O que explica a desconexão entre a percepção social e os dados econômicos? Em parte, a resposta está em um paradoxo: as políticas de educação da Coreia do Sul deram tão certo e as pessoas trabalham tanto, e tão bem, que a economia atingiu seu potencial e não tem como crescer muito mais.

Parece estranho, ainda mais no Brasil, onde o nível educacional é muito baixo, que seja possível políticas educacionais serem muito bem-sucedidas, mas essa é a realidade coreana. O país, cuja renda per capita era menor que a da Índia e menos de 50% da brasileira em 1950, enriqueceu por investimentos maciços em educação. O percentual dos adultos entre 25 e 34 anos com graduação completa é de 70%; o Canadá vem a seguir, com distantes 62% (nenhum país escandinavo bate 50% e, no Brasil, os valores são de 27% para mulheres e 20% para homens).

cenário colorido cheio de escadas
Cena da série 'Round 6' - Reprodução

A competição para entrar nas melhores universidades coreanas é brutal. A sigla SCY é usada para se referir às três principais instituições do país, as universidades de Seul, da Coreia e de Yonsei. Se formar em uma delas é garantia de emprego em uma grande empresa. Todavia, o problema não é só conseguir uma vaga. Depois, é difícil subir na empresa.

A cultura coreana (e asiática de forma geral) premia o número de horas trabalhadas e não o esforço individual. Isso significa que os coreanos são os que mais trabalham entre os países ricos, uma média de 1.908 horas por ano, de acordo com a OCDE (nos EUA, a média é de 1.767 horas por ano e, em Portugal, 1.613). Até pouco tempo, contratos podiam ter 68 horas de trabalho por semana. Há inclusive um termo para quem morre de tanto trabalhar: gwarosa.

O misto de culturas de trabalho e competição pelos melhores cursos universitários faz com que as famílias se considerem como ratos em esteiras motorizadas, correndo cada vez mais rápido para ficar no mesmo lugar.

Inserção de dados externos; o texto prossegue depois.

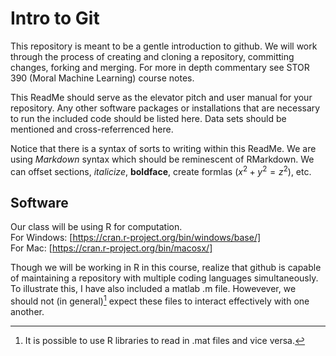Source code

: # Intro to Git
This repository is meant to be a gentle introduction to github.  We will work through the process of creating and cloning a repository, committing changes, forking and merging.  For more in depth commentary see STOR 390 (Moral Machine Learning) course notes. 

This ReadMe should serve as the elevator pitch and user manual for your repository.  Any other software packages or installations that are necessary to run the included code should be listed here.  Data sets should be mentioned and cross-referrenced here.  

Notice that there is a syntax of sorts to writing within this ReadMe.  We are using *Markdown* syntax which should be reminescent of RMarkdown.  We can offset sections, *italicize*, **boldface**, create formlas ($x^2+y^2=z^2$), etc.  

## Software

Our class will be using R for computation.  
For Windows: [https://cran.r-project.org/bin/windows/base/]  
For Mac: [https://cran.r-project.org/bin/macosx/] 

Though we will be working in R in this course, realize that github is capable of maintaining a repository with multiple coding languages simultaneously.  To illustrate this, I have also included a matlab .m file.  Howevever, we should not (in general)[^1] expect these files to interact effectively with one another.  


[^1]: It is possible to use R libraries to read in .mat files and vice versa.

É óbvio que os problemas coreanos são, literalmente, problemas de primeiro mundo. Quem dera o problema das famílias brasileiras fosse ter filhos estressados porque estão estudando demais. Mas a ansiedade das famílias coreanas com o futuro é real. Vejo algo similar na China, onde 11 milhões de estudantes fizeram o Enem do país, o gaokao, e 3,77 milhões o exame nacional para pós-graduação, em 2021. O maior medo de um jovem é não conseguir entrar em uma boa faculdade e, portanto, estar fadado a um subemprego.

Medimos sucesso não só pelo tamanho da conta bancária, mas em comparação ao que vemos ao nosso redor. Nos países asiáticos, o que as pessoas veem é uma montanha de gente bem qualificada, e um número reduzido de bons empregos. O sonho é um prêmio milionário que traga liberdade; mesmo que para isso seja preciso passar por cima dos outros.